• What is being asked
Once the pictures have been removed, repeat the remainder of the records exactly.

Source texts of formatted documents:
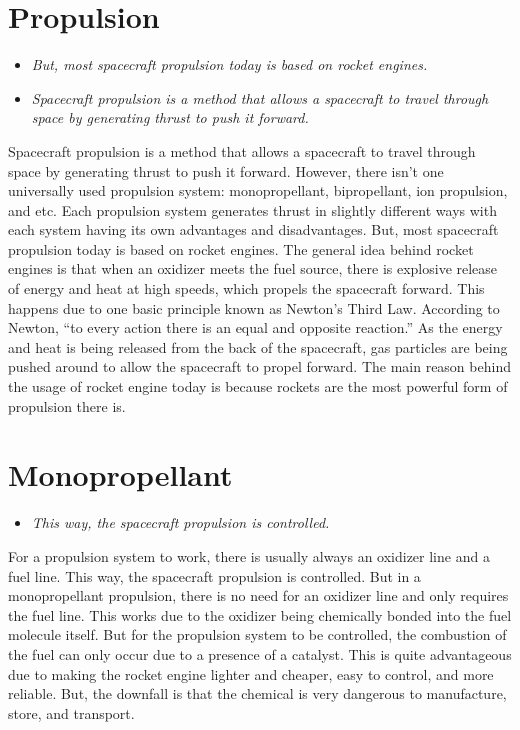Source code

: \section{Propulsion}\label{propulsion}

\begin{itemize}
\item
  \emph{But, most spacecraft propulsion today is based on rocket
  engines.}
\item
  \emph{Spacecraft propulsion is a method that allows a spacecraft to
  travel through space by generating thrust to push it forward.}
\end{itemize}

Spacecraft propulsion is a method that allows a spacecraft to travel
through space by generating thrust to push it forward. However, there
isn't one universally used propulsion system: monopropellant,
bipropellant, ion propulsion, and etc. Each propulsion system generates
thrust in slightly different ways with each system having its own
advantages and disadvantages. But, most spacecraft propulsion today is
based on rocket engines. The general idea behind rocket engines is that
when an oxidizer meets the fuel source, there is explosive release of
energy and heat at high speeds, which propels the spacecraft forward.
This happens due to one basic principle known as Newton's Third Law.
According to Newton, ``to every action there is an equal and opposite
reaction.'' As the energy and heat is being released from the back of
the spacecraft, gas particles are being pushed around to allow the
spacecraft to propel forward. The main reason behind the usage of rocket
engine today is because rockets are the most powerful form of propulsion
there is.

\section{Monopropellant}\label{monopropellant}

\begin{itemize}
\item
  \emph{This way, the spacecraft propulsion is controlled.}
\end{itemize}

For a propulsion system to work, there is usually always an oxidizer
line and a fuel line. This way, the spacecraft propulsion is controlled.
But in a monopropellant propulsion, there is no need for an oxidizer
line and only requires the fuel line. This works due to the oxidizer
being chemically bonded into the fuel molecule itself. But for the
propulsion system to be controlled, the combustion of the fuel can only
occur due to a presence of a catalyst. This is quite advantageous due to
making the rocket engine lighter and cheaper, easy to control, and more
reliable. But, the downfall is that the chemical is very dangerous to
manufacture, store, and transport.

• Exercise answer
Source code

: \section{Propulsion}\label{propulsion}

\begin{itemize}
\item
  \emph{But, most spacecraft propulsion today is based on rocket
  engines.}
\item
  \emph{Spacecraft propulsion is a method that allows a spacecraft to
  travel through space by generating thrust to push it forward.}
\end{itemize}

Spacecraft propulsion is a method that allows a spacecraft to travel
through space by generating thrust to push it forward. However, there
isn't one universally used propulsion system: monopropellant,
bipropellant, ion propulsion, and etc. Each propulsion system generates
thrust in slightly different ways with each system having its own
advantages and disadvantages. But, most spacecraft propulsion today is
based on rocket engines. The general idea behind rocket engines is that
when an oxidizer meets the fuel source, there is explosive release of
energy and heat at high speeds, which propels the spacecraft forward.
This happens due to one basic principle known as Newton's Third Law.
According to Newton, ``to every action there is an equal and opposite
reaction.'' As the energy and heat is being released from the back of
the spacecraft, gas particles are being pushed around to allow the
spacecraft to propel forward. The main reason behind the usage of rocket
engine today is because rockets are the most powerful form of propulsion
there is.

\section{Monopropellant}\label{monopropellant}

\begin{itemize}
\item
  \emph{This way, the spacecraft propulsion is controlled.}
\end{itemize}

For a propulsion system to work, there is usually always an oxidizer
line and a fuel line. This way, the spacecraft propulsion is controlled.
But in a monopropellant propulsion, there is no need for an oxidizer
line and only requires the fuel line. This works due to the oxidizer
being chemically bonded into the fuel molecule itself. But for the
propulsion system to be controlled, the combustion of the fuel can only
occur due to a presence of a catalyst. This is quite advantageous due to
making the rocket engine lighter and cheaper, easy to control, and more
reliable. But, the downfall is that the chemical is very dangerous to
manufacture, store, and transport.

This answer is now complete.